My mom saw this on her newsfeed and instantly came running to me, demanding me to take it off of my facebook, now.
I asked her why, utterly confused. It may look like a weird photo but it wasn’t depicting anything wrong, right?
And then she asked me why I would “like” a picture of lesbians dancing.

I calmed myself down pretty quickly and was able to explain to her exactly what the photo was depicting before she blew herself up, but then she told me: “I’m so relieved! I was thinking, it couldn’t be that my daughter supports these kind of relationships!”

And then she left, leaving me to stew things over in my mind.

As I have already said, my mother is the more understanding and open minded of my parents. That she would come to me to demand that I not support homosexual relationships hurts me. As does the fact that she judged a photo without even caring about the back story, without even considering for a moment that a bald woman might not be lesbian.

I don’t even get that stereotype, honestly speaking. 

This is why I don’t ever really consider coming out to my parents, at least not now.

On the other hand, I just got into college. I hope you all are doing fine as well :)

As always,

Jane Doe

#lgbt

#abisexualjanedoe

#sexuality

#judgemental parents

#parents

#homophobia

#homophobic

It’s nice to know

that I have friends backing me up in this.

My friends are amazing. Really, truly.
So far I’ve only “come out” to five people and I think I’ll leave it at that for a while, but the support from those that I’ve told is helping me immensely.
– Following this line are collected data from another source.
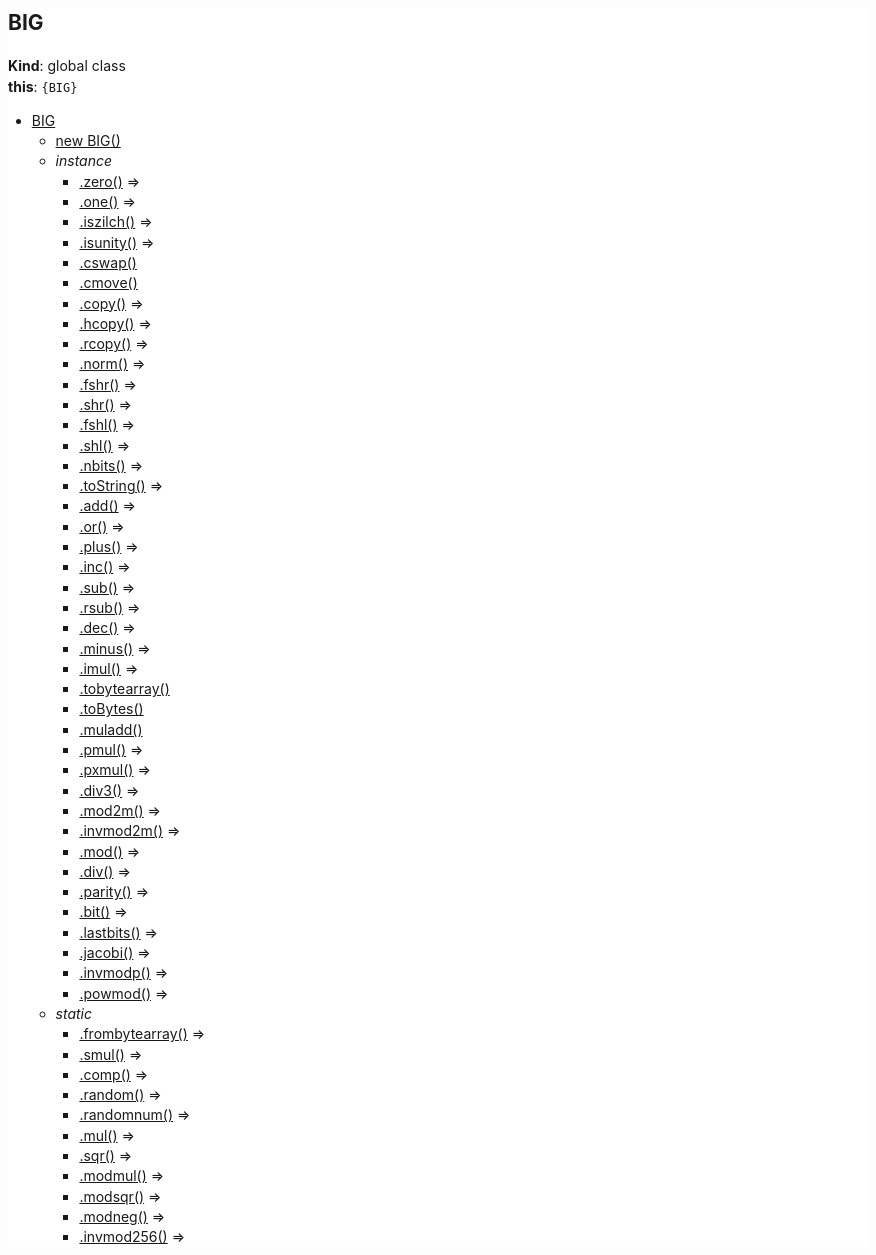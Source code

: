 <a name="BIG"></a>

## BIG
**Kind**: global class  
**this**: <code>{BIG}</code>  

* [BIG](#BIG)
    * [new BIG()](#new_BIG_new)
    * _instance_
        * [.zero()](#BIG+zero) ⇒
        * [.one()](#BIG+one) ⇒
        * [.iszilch()](#BIG+iszilch) ⇒
        * [.isunity()](#BIG+isunity) ⇒
        * [.cswap()](#BIG+cswap)
        * [.cmove()](#BIG+cmove)
        * [.copy()](#BIG+copy) ⇒
        * [.hcopy()](#BIG+hcopy) ⇒
        * [.rcopy()](#BIG+rcopy) ⇒
        * [.norm()](#BIG+norm) ⇒
        * [.fshr()](#BIG+fshr) ⇒
        * [.shr()](#BIG+shr) ⇒
        * [.fshl()](#BIG+fshl) ⇒
        * [.shl()](#BIG+shl) ⇒
        * [.nbits()](#BIG+nbits) ⇒
        * [.toString()](#BIG+toString) ⇒
        * [.add()](#BIG+add) ⇒
        * [.or()](#BIG+or) ⇒
        * [.plus()](#BIG+plus) ⇒
        * [.inc()](#BIG+inc) ⇒
        * [.sub()](#BIG+sub) ⇒
        * [.rsub()](#BIG+rsub) ⇒
        * [.dec()](#BIG+dec) ⇒
        * [.minus()](#BIG+minus) ⇒
        * [.imul()](#BIG+imul) ⇒
        * [.tobytearray()](#BIG+tobytearray)
        * [.toBytes()](#BIG+toBytes)
        * [.muladd()](#BIG+muladd)
        * [.pmul()](#BIG+pmul) ⇒
        * [.pxmul()](#BIG+pxmul) ⇒
        * [.div3()](#BIG+div3) ⇒
        * [.mod2m()](#BIG+mod2m) ⇒
        * [.invmod2m()](#BIG+invmod2m) ⇒
        * [.mod()](#BIG+mod) ⇒
        * [.div()](#BIG+div) ⇒
        * [.parity()](#BIG+parity) ⇒
        * [.bit()](#BIG+bit) ⇒
        * [.lastbits()](#BIG+lastbits) ⇒
        * [.jacobi()](#BIG+jacobi) ⇒
        * [.invmodp()](#BIG+invmodp) ⇒
        * [.powmod()](#BIG+powmod) ⇒
    * _static_
        * [.frombytearray()](#BIG.frombytearray) ⇒
        * [.smul()](#BIG.smul) ⇒
        * [.comp()](#BIG.comp) ⇒
        * [.random()](#BIG.random) ⇒
        * [.randomnum()](#BIG.randomnum) ⇒
        * [.mul()](#BIG.mul) ⇒
        * [.sqr()](#BIG.sqr) ⇒
        * [.modmul()](#BIG.modmul) ⇒
        * [.modsqr()](#BIG.modsqr) ⇒
        * [.modneg()](#BIG.modneg) ⇒
        * [.invmod256()](#BIG.invmod256) ⇒
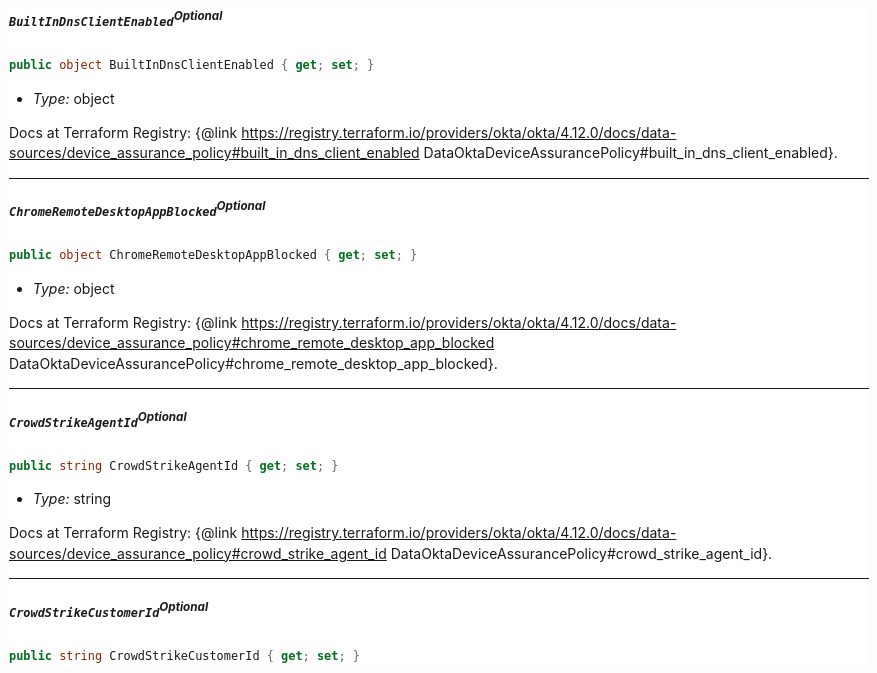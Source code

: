 ##### `BuiltInDnsClientEnabled`<sup>Optional</sup> <a name="BuiltInDnsClientEnabled" id="@cdktf/provider-okta.dataOktaDeviceAssurancePolicy.DataOktaDeviceAssurancePolicyThirdPartySignalProviderDtc.property.builtInDnsClientEnabled"></a>

```csharp
public object BuiltInDnsClientEnabled { get; set; }
```

- *Type:* object

Docs at Terraform Registry: {@link https://registry.terraform.io/providers/okta/okta/4.12.0/docs/data-sources/device_assurance_policy#built_in_dns_client_enabled DataOktaDeviceAssurancePolicy#built_in_dns_client_enabled}.

---

##### `ChromeRemoteDesktopAppBlocked`<sup>Optional</sup> <a name="ChromeRemoteDesktopAppBlocked" id="@cdktf/provider-okta.dataOktaDeviceAssurancePolicy.DataOktaDeviceAssurancePolicyThirdPartySignalProviderDtc.property.chromeRemoteDesktopAppBlocked"></a>

```csharp
public object ChromeRemoteDesktopAppBlocked { get; set; }
```

- *Type:* object

Docs at Terraform Registry: {@link https://registry.terraform.io/providers/okta/okta/4.12.0/docs/data-sources/device_assurance_policy#chrome_remote_desktop_app_blocked DataOktaDeviceAssurancePolicy#chrome_remote_desktop_app_blocked}.

---

##### `CrowdStrikeAgentId`<sup>Optional</sup> <a name="CrowdStrikeAgentId" id="@cdktf/provider-okta.dataOktaDeviceAssurancePolicy.DataOktaDeviceAssurancePolicyThirdPartySignalProviderDtc.property.crowdStrikeAgentId"></a>

```csharp
public string CrowdStrikeAgentId { get; set; }
```

- *Type:* string

Docs at Terraform Registry: {@link https://registry.terraform.io/providers/okta/okta/4.12.0/docs/data-sources/device_assurance_policy#crowd_strike_agent_id DataOktaDeviceAssurancePolicy#crowd_strike_agent_id}.

---

##### `CrowdStrikeCustomerId`<sup>Optional</sup> <a name="CrowdStrikeCustomerId" id="@cdktf/provider-okta.dataOktaDeviceAssurancePolicy.DataOktaDeviceAssurancePolicyThirdPartySignalProviderDtc.property.crowdStrikeCustomerId"></a>

```csharp
public string CrowdStrikeCustomerId { get; set; }
```
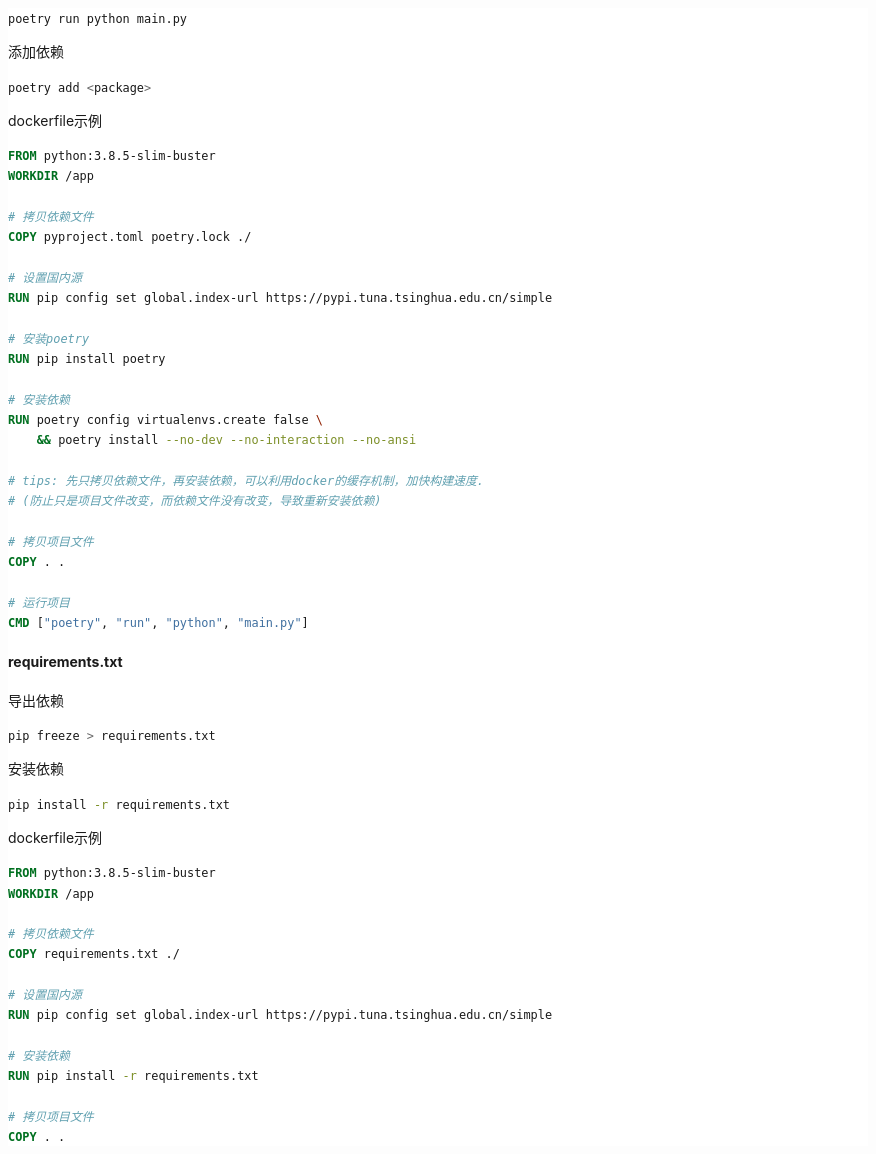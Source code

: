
 ```bash
poetry run python main.py
```

添加依赖

```bash
poetry add <package>
```

dockerfile示例

```dockerfile
FROM python:3.8.5-slim-buster
WORKDIR /app

# 拷贝依赖文件
COPY pyproject.toml poetry.lock ./

# 设置国内源
RUN pip config set global.index-url https://pypi.tuna.tsinghua.edu.cn/simple

# 安装poetry
RUN pip install poetry

# 安装依赖
RUN poetry config virtualenvs.create false \
    && poetry install --no-dev --no-interaction --no-ansi

# tips: 先只拷贝依赖文件，再安装依赖，可以利用docker的缓存机制，加快构建速度. 
# (防止只是项目文件改变，而依赖文件没有改变，导致重新安装依赖)

# 拷贝项目文件
COPY . .

# 运行项目
CMD ["poetry", "run", "python", "main.py"]
```

#### requirements.txt

导出依赖

```bash
pip freeze > requirements.txt
```

安装依赖

```bash
pip install -r requirements.txt
```

dockerfile示例

```dockerfile
FROM python:3.8.5-slim-buster
WORKDIR /app

# 拷贝依赖文件
COPY requirements.txt ./

# 设置国内源
RUN pip config set global.index-url https://pypi.tuna.tsinghua.edu.cn/simple

# 安装依赖
RUN pip install -r requirements.txt

# 拷贝项目文件
COPY . .
```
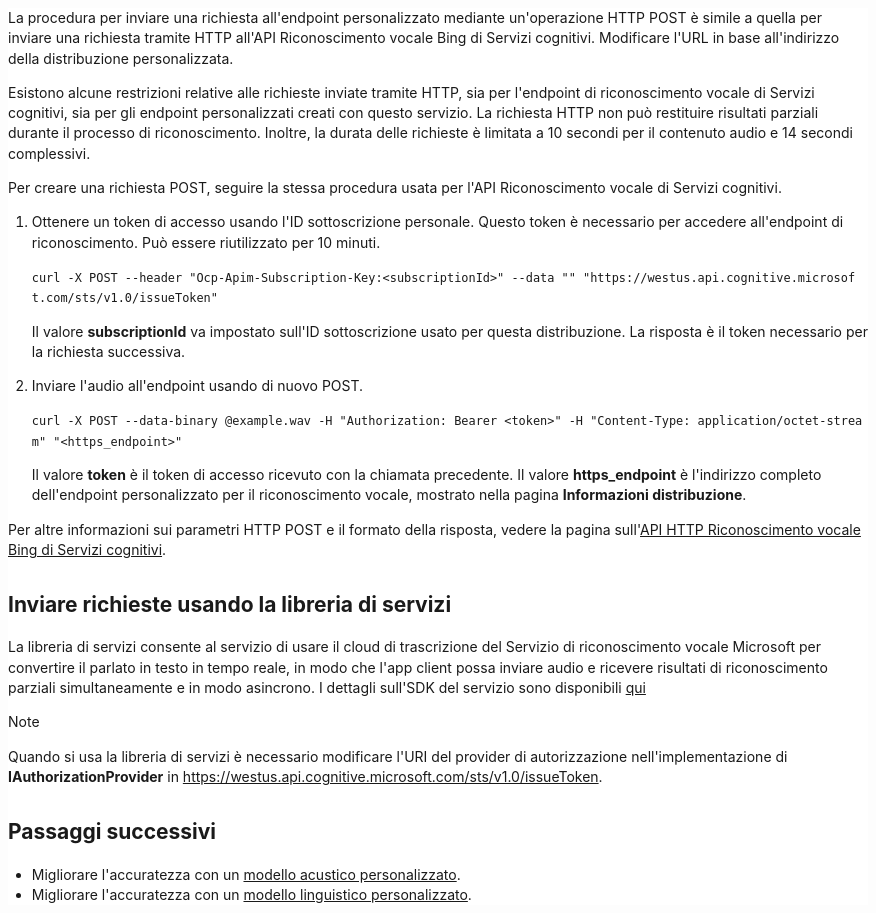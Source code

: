 La procedura per inviare una richiesta all'endpoint personalizzato mediante un'operazione HTTP POST è simile a quella per inviare una richiesta tramite HTTP all'API Riconoscimento vocale Bing di Servizi cognitivi. Modificare l'URL in base all'indirizzo della distribuzione personalizzata.

Esistono alcune restrizioni relative alle richieste inviate tramite HTTP, sia per l'endpoint di riconoscimento vocale di Servizi cognitivi, sia per gli endpoint personalizzati creati con questo servizio. La richiesta HTTP non può restituire risultati parziali durante il processo di riconoscimento. Inoltre, la durata delle richieste è limitata a 10 secondi per il contenuto audio e 14 secondi complessivi.

Per creare una richiesta POST, seguire la stessa procedura usata per l'API Riconoscimento vocale di Servizi cognitivi.

1. Ottenere un token di accesso usando l'ID sottoscrizione personale. Questo token è necessario per accedere all'endpoint di riconoscimento. Può essere riutilizzato per 10 minuti.

    ```
    curl -X POST --header "Ocp-Apim-Subscription-Key:<subscriptionId>" --data "" "https://westus.api.cognitive.microsoft.com/sts/v1.0/issueToken"
    ```
      Il valore **subscriptionId** va impostato sull'ID sottoscrizione usato per questa distribuzione. La risposta è il token necessario per la richiesta successiva.

2. Inviare l'audio all'endpoint usando di nuovo POST.

    ```
    curl -X POST --data-binary @example.wav -H "Authorization: Bearer <token>" -H "Content-Type: application/octet-stream" "<https_endpoint>"
    ```

    Il valore **token** è il token di accesso ricevuto con la chiamata precedente. Il valore **https_endpoint** è l'indirizzo completo dell'endpoint personalizzato per il riconoscimento vocale, mostrato nella pagina **Informazioni distribuzione**.

Per altre informazioni sui parametri HTTP POST e il formato della risposta, vedere la pagina sull'[API HTTP Riconoscimento vocale Bing di Servizi cognitivi](https://www.microsoft.com/cognitive-services/speech-api/documentation/API-Reference-REST/BingVoiceRecognition#SampleImplementation).

## <a name="send-requests-by-using-the-service-library"></a>Inviare richieste usando la libreria di servizi
La libreria di servizi consente al servizio di usare il cloud di trascrizione del Servizio di riconoscimento vocale Microsoft per convertire il parlato in testo in tempo reale, in modo che l'app client possa inviare audio e ricevere risultati di riconoscimento parziali simultaneamente e in modo asincrono. I dettagli sull'SDK del servizio sono disponibili [qui](https://docs.microsoft.com/azure/cognitive-services/speech/getstarted/getstartedcsharpservicelibrary)

> [!NOTE]
> Quando si usa la libreria di servizi è necessario modificare l'URI del provider di autorizzazione nell'implementazione di **IAuthorizationProvider** in https://westus.api.cognitive.microsoft.com/sts/v1.0/issueToken.

## <a name="next-steps"></a>Passaggi successivi
* Migliorare l'accuratezza con un [modello acustico personalizzato](cognitive-services-custom-speech-create-acoustic-model.md).
* Migliorare l'accuratezza con un [modello linguistico personalizzato](cognitive-services-custom-speech-create-language-model.md).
My sister and I are still dancing around the topic and have really not discussed sexuality ever since that conversation months ago. But my friends - my amazing friends - don’t blink an eye if I randomly decide to start talking about good looking girls (or guys) and my admission of my sexuality hasn’t changed our relationships one bit, if it hasn’t made us closer.

I really do love my friends - I haven’t actually told them all but I do love them for accepting me for who I am, for not questioning me even if my admission might have come out as a surprise for them. Apparently I’m the type of person that no one can tell that I’m bisexual… interestingly enough.

On the other hand, my sister still gives me strange looks whenever I mention a girl as “hot.” Don’t get me wrong - we’re still extremely close - but we just don’t breach the topic of sexuality. Ever.

Ah well. I hope you all are doing fine. :)

As always,

Jane Doe

4 notes

#lgbt

#abisexualjanedoe

#bisexual

#friends

#support

#sister

#sexuality

After much deliberation

I came out to my sister.
And regrettably so, since her reaction wasn’t all that great.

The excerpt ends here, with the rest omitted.